Un mensaje profundo en un lenguaje sencillo|jueves, agosto 6, 2020
  • Siguenos!

Signos que garantizan la Salud 
25 de Abril
Por César Allende

En aquel tiempo, se apareció Jesús a los Once y les dijo: «ld al mundo entero y proclamad el Evangelio a toda la creación. El que crea y se bautice se salvará; el que se resista a creer será condenado. A los que crean, les acompañarán estos signos: echarán demonios en mi nombre, hablarán lenguas nuevas, cogerán serpientes en sus manos y, si beben un veneno mortal, no les hará daño. Impondrán las manos a los enfermos, y quedarán sanos.»
Después de hablarles, el Señor Jesús subió al cielo y se sentó a la derecha de Dios. Ellos se fueron a pregonar el Evangelio por todas partes, y el Señor cooperaba confirmando la palabra con las señales que los acompañaban (San Marcos 16, 15-20).

COMENTARIO

Cada tiempo tiene sus signos de identificación. El nuestro también. Desde el 19 de Marzo pasado festividad de San José, la santidad cobra un relieve especial para nuestros días, bajo la exhortación que el papa Francisco hace a toda la Iglesia.          Nada nuevo y, a la par, de máxima actualidad. La voluntad de Dios es que  los hombres se salven por el “conocimiento de la Verdad”. Y la Suprema Verdad es Cristo Jesús que encarna y, así, hace visible, audible y palpable al Padre, que es Amor y nos ama sin condiciones.

Ciertamente, la santidad no es otra cosa que la unión íntima con Cristo que permite al hombre de carne y hueso vivir el misterio de aquella Verdad, y esta vida de la Verdad se expresa, se realiza patentemente haciendo cosas ordinarias como beber veneno y no envenenarse, coger serpientes y escorpiones y no morir por sus picaduras, expulsar demonios…; en fin: cuanto nos recuerda Marcos en el evangelio de hoy. Son los signos de la fe de quien cree en el Señor resucitado; como lo son también el amor y la unidad.

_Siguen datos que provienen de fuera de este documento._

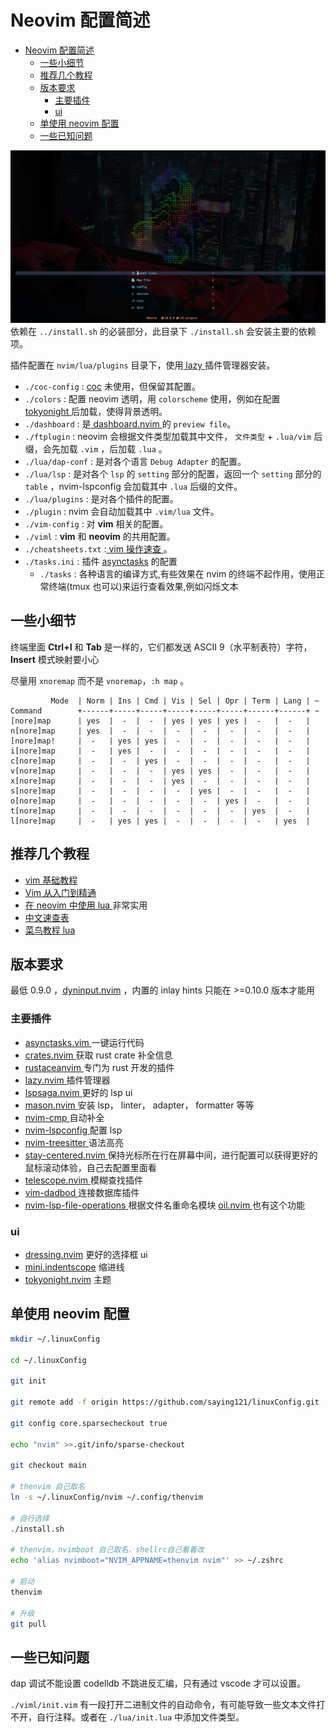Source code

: # Neovim 配置简述

<!--toc:start-->

- [Neovim 配置简述](#neovim-配置简述)
  - [一些小细节](#一些小细节)
  - [推荐几个教程](#推荐几个教程)
  - [版本要求](#版本要求)
    - [主要插件](#主要插件)
    - [ui](#ui)
  - [单使用 neovim 配置](#单使用-neovim-配置)
  - [一些已知问题](#一些已知问题)
  <!--toc:end-->

![dashboard picture](./pictures/dashboard.png)
依赖在 `../install.sh` 的必装部分，此目录下 `./install.sh` 会安装主要的依赖项。

插件配置在 `nvim/lua/plugins` 目录下，使用[ lazy ](https://github.com/folke/lazy.nvim)插件管理器安装。

- `./coc-config` : [coc](https://github.com/neoclide/coc.nvim) 未使用，但保留其配置。
- `./colors` : 配置 neovim 透明，用 `colorscheme` 使用，例如在配置[ tokyonight ](https://github.com/folke/tokyonight.nvim)后加载，使得背景透明。
- `./dashboard` : 是[ dashboard.nvim ](https://github.com/glepnir/dashboard-nvim)的 `preview file`。
- `./ftplugin` : neovim 会根据文件类型加载其中文件， `文件类型` + `.lua/vim` 后缀，会先加载 `.vim` ，后加载 `.lua` 。
- `./lua/dap-conf` : 是对各个语言 `Debug Adapter` 的配置。
- `./lua/lsp` : 是对各个 `lsp` 的 `setting` 部分的配置，返回一个 `setting` 部分的 `table` ，nvim-lspconfig 会加载其中 `.lua` 后缀的文件。
- `./lua/plugins` : 是对各个插件的配置。
- `./plugin` : nvim 会自动加载其中 `.vim/lua` 文件。
- `./vim-config` : 对 **vim** 相关的配置。
- `./viml` : **vim** 和 **neovim** 的共用配置。
- `./cheatsheets.txt` :[ vim 操作速查 ](https://github.com/skywind3000/awesome-cheatsheets/blob/master/editors/vim.txt)。
- `./tasks.ini` : 插件 [asynctasks](https://github.com/skywind3000/asynctasks.vim) 的配置
  - `./tasks` : 各种语言的编译方式,有些效果在 nvim 的终端不起作用，使用正常终端(tmux 也可以)来运行查看效果,例如闪烁文本

## 一些小细节

终端里面 **Ctrl+I** 和 **Tab** 是一样的，它们都发送 ASCII 9（水平制表符）字符，**Insert** 模式映射要小心

尽量用 `xnoremap` 而不是 `vnoremap`，`:h map` 。

```vimdoc
         Mode  | Norm | Ins | Cmd | Vis | Sel | Opr | Term | Lang | ~
Command        +------+-----+-----+-----+-----+-----+------+------+ ~
[nore]map      | yes  |  -  |  -  | yes | yes | yes |  -   |  -   |
n[nore]map     | yes  |  -  |  -  |  -  |  -  |  -  |  -   |  -   |
[nore]map!     |  -   | yes | yes |  -  |  -  |  -  |  -   |  -   |
i[nore]map     |  -   | yes |  -  |  -  |  -  |  -  |  -   |  -   |
c[nore]map     |  -   |  -  | yes |  -  |  -  |  -  |  -   |  -   |
v[nore]map     |  -   |  -  |  -  | yes | yes |  -  |  -   |  -   |
x[nore]map     |  -   |  -  |  -  | yes |  -  |  -  |  -   |  -   |
s[nore]map     |  -   |  -  |  -  |  -  | yes |  -  |  -   |  -   |
o[nore]map     |  -   |  -  |  -  |  -  |  -  | yes |  -   |  -   |
t[nore]map     |  -   |  -  |  -  |  -  |  -  |  -  | yes  |  -   |
l[nore]map     |  -   | yes | yes |  -  |  -  |  -  |  -   | yes  |
```

## 推荐几个教程

- [ vim 基础教程 ](https://www.imooc.com/learn/1129)
- [ Vim 从入门到精通 ](https://github.com/wsdjeg/vim-galore-zh_cn)
- [ 在 neovim 中使用 lua ](https://github.com/glepnir/nvim-lua-guide-zh) 非常实用
- [ 中文速查表 ](https://github.com/skywind3000/awesome-cheatsheets)
- [ 菜鸟教程 lua ](https://www.runoob.com/lua/lua-tutorial.html)

## 版本要求

最低 0.9.0 ，[dyninput.nvim](https://github.com/nvimdev/dyninput.nvim) ，内置的 inlay hints 只能在 >=0.10.0 版本才能用

### 主要插件

- [ asynctasks.vim ](https://github.com/skywind3000/asynctasks.vim) 一键运行代码
- [ crates.nvim ](https://github.com/saecki/crates.nvim) 获取 rust crate 补全信息
- [ rustaceanvim ](https://github.com/mrcjkb/rustaceanvim) 专门为 rust 开发的插件
- [ lazy.nvim ](https://github.com/folke/lazy.nvim) 插件管理器
- [ lspsaga.nvim ](https://github.com/glepnir/lspsaga.nvim) 更好的 lsp ui
- [ mason.nvim ](https://github.com/williamboman/mason.nvim) 安装 lsp， linter， adapter， formatter 等等
- [ nvim-cmp ](https://github.com/hrsh7th/nvim-cmp) 自动补全
- [ nvim-lspconfig ](https://github.com/neovim/nvim-lspconfig) 配置 lsp
- [ nvim-treesitter ](https://github.com/nvim-treesitter/nvim-treesitter) 语法高亮
- [ stay-centered.nvim ](https://github.com/arnamak/stay-centered.nvim) 保持光标所在行在屏幕中间，进行配置可以获得更好的鼠标滚动体验，自己去配置里面看
- [ telescope.nvim ](https://github.com/nvim-telescope/telescope.nvim) 模糊查找插件
- [ vim-dadbod ](https://github.com/tpope/vim-dadbod) 连接数据库插件
- [ nvim-lsp-file-operations ](https://github.com/antosha417/nvim-lsp-file-operations) 根据文件名重命名模块 [ oil.nvim ](https://github.com/stevearc/oil.nvim) 也有这个功能

### ui

- [dressing.nvim](https://github.com/stevearc/dressing.nvim) 更好的选择框 ui
- [mini.indentscope](https://github.com/echasnovski/mini.indentscope) 缩进线
- [tokyonight.nvim](https://github.com/folke/tokyonight.nvim) 主题

## 单使用 neovim 配置

```bash
mkdir ~/.linuxConfig

cd ~/.linuxConfig

git init

git remote add -f origin https://github.com/saying121/linuxConfig.git

git config core.sparsecheckout true

echo "nvim" >>.git/info/sparse-checkout

git checkout main

# thenvim 自己取名
ln -s ~/.linuxConfig/nvim ~/.config/thenvim

# 自行选择
./install.sh

# thenvim，nvimboot 自己取名，shellrc自己看着改
echo 'alias nvimboot="NVIM_APPNAME=thenvim nvim"' >> ~/.zshrc

# 启动
thenvim

# 升级
git pull
```

## 一些已知问题

dap 调试不能设置 codelldb 不跳进反汇编，只有通过 vscode 才可以设置。

`./viml/init.vim` 有一段打开二进制文件的自动命令，有可能导致一些文本文件打不开，自行注释。或者在 `./lua/init.lua` 中添加文件类型。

Son cosas ordinarias porque son verdades de la Verdad, y ocurren a nuestro alrededor. ¡Tantos venenos y víboras y demonios ha neutralizado la Victoria de Cristo en su Pascua! Lo ha hecho en los santos, esos hombres y mujeres que en cualquier lugar del mundo transmiten la salud que nos llega del cielo. Ellos son la respuesta de Dios a nuestras necesidades de cada día.